Despite, as Moss said, the Lancias were "wiping the floor with the rest of us", Lloyd and Moss soon took advantage of the Osca's beautiful handling, by throwing the car sideways, into the corners to scrub off as much speed as they started to countering the high brake wear.

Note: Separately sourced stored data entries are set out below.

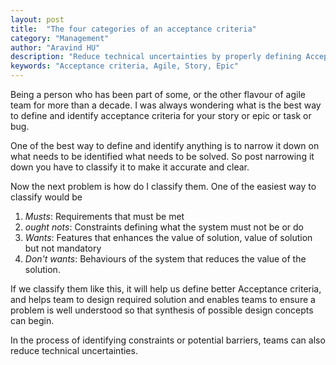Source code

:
 ```yaml
---
layout: post
title:  "The four categories of an acceptance criteria"
category: "Management"
author: "Aravind HU"
description: "Reduce technical uncertainties by properly defining Acceptance Criteria"
keywords: "Acceptance criteria, Agile, Story, Epic"
---
```


Being a person who has been part of some, or the other flavour of agile team for more than a decade. 
I was always wondering what is the best way to define and identify acceptance criteria for your story or epic or task or bug.

One of the best way to define and identify anything is to narrow it down on what needs to be identified what needs to be solved. 
So post narrowing it down you have to classify it to make it accurate and clear. 

Now the next problem is how do I classify them. One of the easiest way to classify would be 

1. _Musts_: Requirements that must be met 
2. _ought nots_: Constraints defining what the system must not be or do
3. _Wants_: Features that enhances the value of solution, value of solution but not mandatory
4. _Don't wants_: Behaviours of the system that reduces the value of the solution. 

If we classify them like this, it will help us define better Acceptance criteria, and helps team to 
design required solution and enables teams to ensure a problem is well understood so that synthesis of possible design concepts can begin.

In the process of identifying constraints or potential barriers, teams can also reduce technical uncertainties.   


 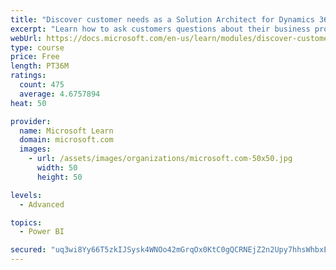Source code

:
 ```yaml
---
title: "Discover customer needs as a Solution Architect for Dynamics 365 and Power Platform"
excerpt: "Learn how to ask customers questions about their business processes and feature requirements to create a viable solution."
webUrl: https://docs.microsoft.com/en-us/learn/modules/discover-customer-needs/
type: course
price: Free
length: PT36M
ratings:
  count: 475
  average: 4.6757894
heat: 50

provider:
  name: Microsoft Learn
  domain: microsoft.com
  images:
    - url: /assets/images/organizations/microsoft.com-50x50.jpg
      width: 50
      height: 50

levels:
  - Advanced

topics:
  - Power BI

secured: "uq3wi8Yy66T5zkIJSysk4WNOo42mGrqOx0KtC0gQCRNEjZ2n2Upy7hhsWhbxENwPpSf/LAy8dE+OQW1nFQ1wwwVPn9EQ/1JABGp6EIAxopYW2pMfl0S6BGQr8ThaPioLAqSVxXmYc7HSiX1zh3miU6hE/5KyVz4UXnLMyEglOmbCPeoaCdhuW86egc4/0LnmmzR8E0vbNALsZV/uZkP+zUy0IEavTVbptk1CL6B/r7yYRe+JYU8hTBlcQNgY7+0tcY/63phb9uF1vvIfdbd6w6P3ECMoGpe2hUfAlbRmTuu3j/o6Uw/6SAp7thU8CHhRRVysxuZykn/6uhiSB5mvdrlGbL4Vz2HA1+TZwDpZANmUOANFyk6oXatbEgn8kYNj4OpZiLvm+4lQln9HG4D6VaREZ+med/Q8YnxzLMjyRRo=;MsmfGslcGwX0gfFIZgwO1w=="
---
```


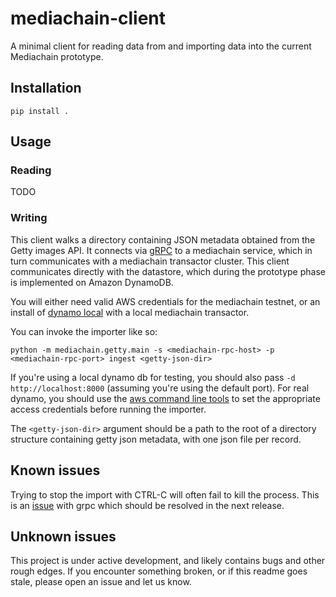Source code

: # mediachain-client

A minimal client for reading data from and importing data into the current
Mediachain prototype.

## Installation
```
pip install .
```

## Usage

### Reading
TODO

### Writing
This client walks a directory containing JSON metadata obtained from the
Getty images API.  It connects via [gRPC][grpc] to a mediachain service, 
which in turn communicates with a mediachain transactor cluster.  This
client communicates directly with the datastore, which during the prototype
phase is implemented on Amazon DynamoDB.

You will either need valid AWS credentials for the mediachain testnet, or
an install of [dynamo local][dynamo-local] with a local mediachain transactor.

You can invoke the importer like so:
```
python -m mediachain.getty.main -s <mediachain-rpc-host> -p <mediachain-rpc-port> ingest <getty-json-dir>
```

If you're using a local dynamo db for testing, you should also pass
`-d http://localhost:8000` (assuming you're using the default port).  For
real dynamo, you should use the [aws command line tools][aws-cli] to set
the appropriate access credentials before running the importer.

The `<getty-json-dir>` argument should be a path to the root of a directory
structure containing getty json metadata, with one json file per record.


## Known issues

Trying to stop the import with CTRL-C will often fail to kill the process.  This
is an [issue](https://github.com/grpc/grpc/issues/4705) with grpc which should
 be resolved in the next release.
 
 
## Unknown issues

This project is under active development, and likely contains bugs and other 
rough edges.  If you encounter something broken, or if this readme goes stale,
please open an issue and let us know.



[grpc]: https://grpc.io
[dynamo-local]: http://docs.aws.amazon.com/amazondynamodb/latest/developerguide/DynamoDBLocal.html
[aws-cli]: https://aws.amazon.com/cli/
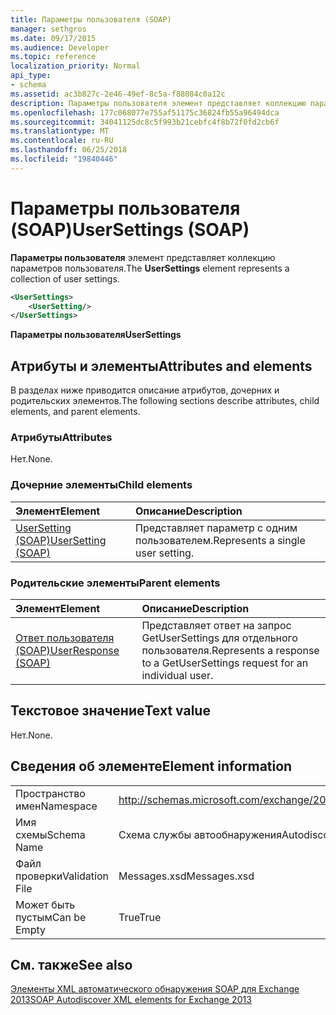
 ```yaml
---
title: Параметры пользователя (SOAP)
manager: sethgros
ms.date: 09/17/2015
ms.audience: Developer
ms.topic: reference
localization_priority: Normal
api_type:
- schema
ms.assetid: ac3b827c-2e46-49ef-8c5a-f88084c0a12c
description: Параметры пользователя элемент представляет коллекцию параметров пользователя.
ms.openlocfilehash: 177c068077e755af51175c36824fb55a96494dca
ms.sourcegitcommit: 34041125dc8c5f993b21cebfc4f8b72f0fd2cb6f
ms.translationtype: MT
ms.contentlocale: ru-RU
ms.lasthandoff: 06/25/2018
ms.locfileid: "19840446"
---
```

# <a name="usersettings-soap"></a><span data-ttu-id="ae28c-103">Параметры пользователя (SOAP)</span><span class="sxs-lookup"><span data-stu-id="ae28c-103">UserSettings (SOAP)</span></span>

<span data-ttu-id="ae28c-104">**Параметры пользователя** элемент представляет коллекцию параметров пользователя.</span><span class="sxs-lookup"><span data-stu-id="ae28c-104">The **UserSettings** element represents a collection of user settings.</span></span> 
  
```XML
<UserSettings>
    <UserSetting/>
</UserSettings>
```

 <span data-ttu-id="ae28c-105">**Параметры пользователя**</span><span class="sxs-lookup"><span data-stu-id="ae28c-105">**UserSettings**</span></span>
## <a name="attributes-and-elements"></a><span data-ttu-id="ae28c-106">Атрибуты и элементы</span><span class="sxs-lookup"><span data-stu-id="ae28c-106">Attributes and elements</span></span>

<span data-ttu-id="ae28c-107">В разделах ниже приводится описание атрибутов, дочерних и родительских элементов.</span><span class="sxs-lookup"><span data-stu-id="ae28c-107">The following sections describe attributes, child elements, and parent elements.</span></span>
  
### <a name="attributes"></a><span data-ttu-id="ae28c-108">Атрибуты</span><span class="sxs-lookup"><span data-stu-id="ae28c-108">Attributes</span></span>

<span data-ttu-id="ae28c-109">Нет.</span><span class="sxs-lookup"><span data-stu-id="ae28c-109">None.</span></span>
  
### <a name="child-elements"></a><span data-ttu-id="ae28c-110">Дочерние элементы</span><span class="sxs-lookup"><span data-stu-id="ae28c-110">Child elements</span></span>

|<span data-ttu-id="ae28c-111">**Элемент**</span><span class="sxs-lookup"><span data-stu-id="ae28c-111">**Element**</span></span>|<span data-ttu-id="ae28c-112">**Описание**</span><span class="sxs-lookup"><span data-stu-id="ae28c-112">**Description**</span></span>|
|:-----|:-----|
|[<span data-ttu-id="ae28c-113">UserSetting (SOAP)</span><span class="sxs-lookup"><span data-stu-id="ae28c-113">UserSetting (SOAP)</span></span>](usersetting-soap.md) <br/> |<span data-ttu-id="ae28c-114">Представляет параметр с одним пользователем.</span><span class="sxs-lookup"><span data-stu-id="ae28c-114">Represents a single user setting.</span></span>  <br/> |
   
### <a name="parent-elements"></a><span data-ttu-id="ae28c-115">Родительские элементы</span><span class="sxs-lookup"><span data-stu-id="ae28c-115">Parent elements</span></span>

|<span data-ttu-id="ae28c-116">**Элемент**</span><span class="sxs-lookup"><span data-stu-id="ae28c-116">**Element**</span></span>|<span data-ttu-id="ae28c-117">**Описание**</span><span class="sxs-lookup"><span data-stu-id="ae28c-117">**Description**</span></span>|
|:-----|:-----|
|[<span data-ttu-id="ae28c-118">Ответ пользователя (SOAP)</span><span class="sxs-lookup"><span data-stu-id="ae28c-118">UserResponse (SOAP)</span></span>](userresponse-soap.md) <br/> |<span data-ttu-id="ae28c-119">Представляет ответ на запрос GetUserSettings для отдельного пользователя.</span><span class="sxs-lookup"><span data-stu-id="ae28c-119">Represents a response to a GetUserSettings request for an individual user.</span></span>  <br/> |
   
## <a name="text-value"></a><span data-ttu-id="ae28c-120">Текстовое значение</span><span class="sxs-lookup"><span data-stu-id="ae28c-120">Text value</span></span>

<span data-ttu-id="ae28c-121">Нет.</span><span class="sxs-lookup"><span data-stu-id="ae28c-121">None.</span></span>
  
## <a name="element-information"></a><span data-ttu-id="ae28c-122">Сведения об элементе</span><span class="sxs-lookup"><span data-stu-id="ae28c-122">Element information</span></span>

|||
|:-----|:-----|
|<span data-ttu-id="ae28c-123">Пространство имен</span><span class="sxs-lookup"><span data-stu-id="ae28c-123">Namespace</span></span>  <br/> |http://schemas.microsoft.com/exchange/2010/Autodiscover  <br/> |
|<span data-ttu-id="ae28c-124">Имя схемы</span><span class="sxs-lookup"><span data-stu-id="ae28c-124">Schema Name</span></span>  <br/> |<span data-ttu-id="ae28c-125">Схема службы автообнаружения</span><span class="sxs-lookup"><span data-stu-id="ae28c-125">Autodiscover schema</span></span>  <br/> |
|<span data-ttu-id="ae28c-126">Файл проверки</span><span class="sxs-lookup"><span data-stu-id="ae28c-126">Validation File</span></span>  <br/> |<span data-ttu-id="ae28c-127">Messages.xsd</span><span class="sxs-lookup"><span data-stu-id="ae28c-127">Messages.xsd</span></span>  <br/> |
|<span data-ttu-id="ae28c-128">Может быть пустым</span><span class="sxs-lookup"><span data-stu-id="ae28c-128">Can be Empty</span></span>  <br/> |<span data-ttu-id="ae28c-129">True</span><span class="sxs-lookup"><span data-stu-id="ae28c-129">True</span></span>  <br/> |
   
## <a name="see-also"></a><span data-ttu-id="ae28c-130">См. также</span><span class="sxs-lookup"><span data-stu-id="ae28c-130">See also</span></span>



[<span data-ttu-id="ae28c-131">Элементы XML автоматического обнаружения SOAP для Exchange 2013</span><span class="sxs-lookup"><span data-stu-id="ae28c-131">SOAP Autodiscover XML elements for Exchange 2013</span></span>](soap-autodiscover-xml-elements-for-exchange-2013.md)

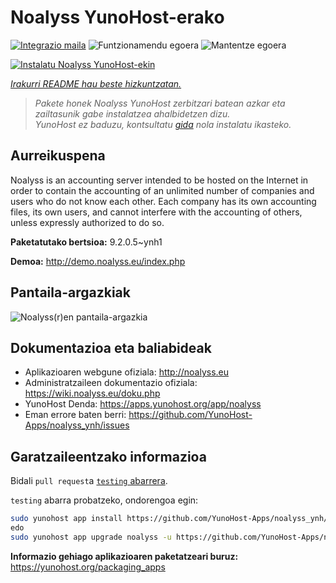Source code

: <!--
Ohart ongi: README hau automatikoki sortu da <https://github.com/YunoHost/apps/tree/master/tools/readme_generator>ri esker
EZ editatu eskuz.
-->

# Noalyss YunoHost-erako

[![Integrazio maila](https://dash.yunohost.org/integration/noalyss.svg)](https://ci-apps.yunohost.org/ci/apps/noalyss/) ![Funtzionamendu egoera](https://ci-apps.yunohost.org/ci/badges/noalyss.status.svg) ![Mantentze egoera](https://ci-apps.yunohost.org/ci/badges/noalyss.maintain.svg)

[![Instalatu Noalyss YunoHost-ekin](https://install-app.yunohost.org/install-with-yunohost.svg)](https://install-app.yunohost.org/?app=noalyss)

*[Irakurri README hau beste hizkuntzatan.](./ALL_README.md)*

> *Pakete honek Noalyss YunoHost zerbitzari batean azkar eta zailtasunik gabe instalatzea ahalbidetzen dizu.*  
> *YunoHost ez baduzu, kontsultatu [gida](https://yunohost.org/install) nola instalatu ikasteko.*

## Aurreikuspena

Noalyss is an accounting server intended to be hosted on the Internet in order to contain the accounting of an unlimited number of companies and users who do not know each other. Each company has its own accounting files, its own users, and cannot interfere with the accounting of others, unless expressly authorized to do so.

**Paketatutako bertsioa:** 9.2.0.5~ynh1

**Demoa:** <http://demo.noalyss.eu/index.php>

## Pantaila-argazkiak

![Noalyss(r)en pantaila-argazkia](./doc/screenshots/Sélection_099_0.png)

## Dokumentazioa eta baliabideak

- Aplikazioaren webgune ofiziala: <http://noalyss.eu>
- Administratzaileen dokumentazio ofiziala: <https://wiki.noalyss.eu/doku.php>
- YunoHost Denda: <https://apps.yunohost.org/app/noalyss>
- Eman errore baten berri: <https://github.com/YunoHost-Apps/noalyss_ynh/issues>

## Garatzaileentzako informazioa

Bidali `pull request`a [`testing` abarrera](https://github.com/YunoHost-Apps/noalyss_ynh/tree/testing).

`testing` abarra probatzeko, ondorengoa egin:

```bash
sudo yunohost app install https://github.com/YunoHost-Apps/noalyss_ynh/tree/testing --debug
edo
sudo yunohost app upgrade noalyss -u https://github.com/YunoHost-Apps/noalyss_ynh/tree/testing --debug
```

**Informazio gehiago aplikazioaren paketatzeari buruz:** <https://yunohost.org/packaging_apps>
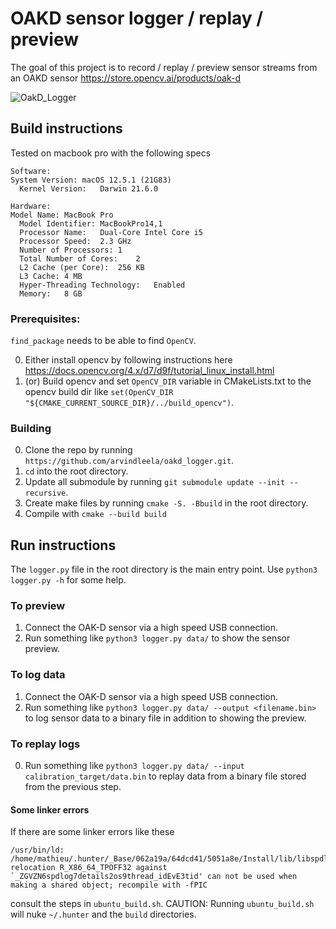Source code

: # OAKD sensor logger / replay / preview


The goal of this project is to record / replay / preview sensor streams from an OAKD sensor https://store.opencv.ai/products/oak-d


![OakD_Logger](https://user-images.githubusercontent.com/7820970/186074234-de63feed-a71b-4f6b-86b0-9d882b2e99af.gif)

## Build instructions

Tested on macbook pro with the following specs
```
Software:
System Version:	macOS 12.5.1 (21G83)
  Kernel Version:	Darwin 21.6.0

Hardware:
Model Name:	MacBook Pro
  Model Identifier:	MacBookPro14,1
  Processor Name:	Dual-Core Intel Core i5
  Processor Speed:	2.3 GHz
  Number of Processors:	1
  Total Number of Cores:	2
  L2 Cache (per Core):	256 KB
  L3 Cache:	4 MB
  Hyper-Threading Technology:	Enabled
  Memory:	8 GB
```
### Prerequisites:
`find_package` needs to be able to find `OpenCV`.

0. Either install opencv by following instructions here https://docs.opencv.org/4.x/d7/d9f/tutorial_linux_install.html
1. (or) Build opencv and set `OpenCV_DIR` variable in CMakeLists.txt to the opencv build dir like  `set(OpenCV_DIR "${CMAKE_CURRENT_SOURCE_DIR}/../build_opencv")`.

### Building
0. Clone the repo by running `https://github.com/arvindleela/oakd_logger.git`.
1. `cd` into the root directory.
2. Update all submodule by running `git submodule update --init --recursive`.
3. Create make files by running `cmake -S. -Bbuild` in the root directory.
4. Compile with `cmake --build build`

## Run instructions
The `logger.py` file in the root directory is the main entry point. Use `python3 logger.py -h` for some help.

### To preview
1. Connect the OAK-D sensor via a high speed USB connection.
0. Run something like `python3 logger.py data/` to show the sensor preview.

### To log data
1. Connect the OAK-D sensor via a high speed USB connection.
0. Run something like `python3 logger.py data/ --output <filename.bin>` to log sensor data to a binary file in addition to showing the preview.

### To replay logs
0. Run something like `python3 logger.py data/ --input calibration_target/data.bin` to replay data from a binary file stored from the previous step.

#### Some linker errors
If there are some linker errors like these
```
/usr/bin/ld: /home/mathieu/.hunter/_Base/062a19a/64dcd41/5051a8e/Install/lib/libspdlog.a(spdlog.cpp.o): relocation R_X86_64_TPOFF32 against `_ZGVZN6spdlog7details2os9thread_idEvE3tid' can not be used when making a shared object; recompile with -fPIC
```
consult the steps in `ubuntu_build.sh`. CAUTION: Running `ubuntu_build.sh` will nuke `~/.hunter` and the `build` directories.
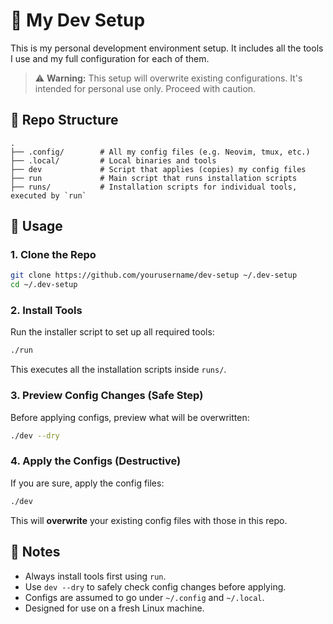 # 🧰 My Dev Setup

This is my personal development environment setup. It includes all the tools I use and my full configuration for each of them.

> ⚠️ **Warning:** This setup will overwrite existing configurations. It's intended for personal use only. Proceed with caution.

## 📁 Repo Structure

```
.
├── .config/        # All my config files (e.g. Neovim, tmux, etc.)
├── .local/         # Local binaries and tools
├── dev             # Script that applies (copies) my config files
├── run             # Main script that runs installation scripts
├── runs/           # Installation scripts for individual tools, executed by `run`
```

## 🚀 Usage

### 1. Clone the Repo

```bash
git clone https://github.com/yourusername/dev-setup ~/.dev-setup
cd ~/.dev-setup
```

### 2. Install Tools

Run the installer script to set up all required tools:

```bash
./run
```

This executes all the installation scripts inside `runs/`.

### 3. Preview Config Changes (Safe Step)

Before applying configs, preview what will be overwritten:

```bash
./dev --dry
```

### 4. Apply the Configs (Destructive)

If you are sure, apply the config files:

```bash
./dev
```

This will **overwrite** your existing config files with those in this repo.

## 📝 Notes

- Always install tools first using `run`.
- Use `dev --dry` to safely check config changes before applying.
- Configs are assumed to go under `~/.config` and `~/.local`.
- Designed for use on a fresh Linux machine.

The three Aston Martins had retired quite early and the leading Lancia D24 being driven by Manzon, stopped on the circuit with engine trouble an hour from the end of the race. Manzon returned to the pits on foot, but co-driver Taruffi acted to push the car for the mile and a half back to the pits. The Lancia was finally pushed across the finish line but was disqualified and the Osca, driven by Moss and Lloyd, won the race. The Osca survived a slightly suspect clutch and a tremendous rain storm to take a totally unexpected win. They covered 168 laps (873.6 miles), averaging a speed of 72.800 mph. Second place went to the Lancia D24 of Porfirio Rubirosa and Gino Valenzano, albeit five laps adrift. Third place was awarded to the Austin-Healey 100 entered by Donald Healey and driven by Lance Macklin and George Huntoon.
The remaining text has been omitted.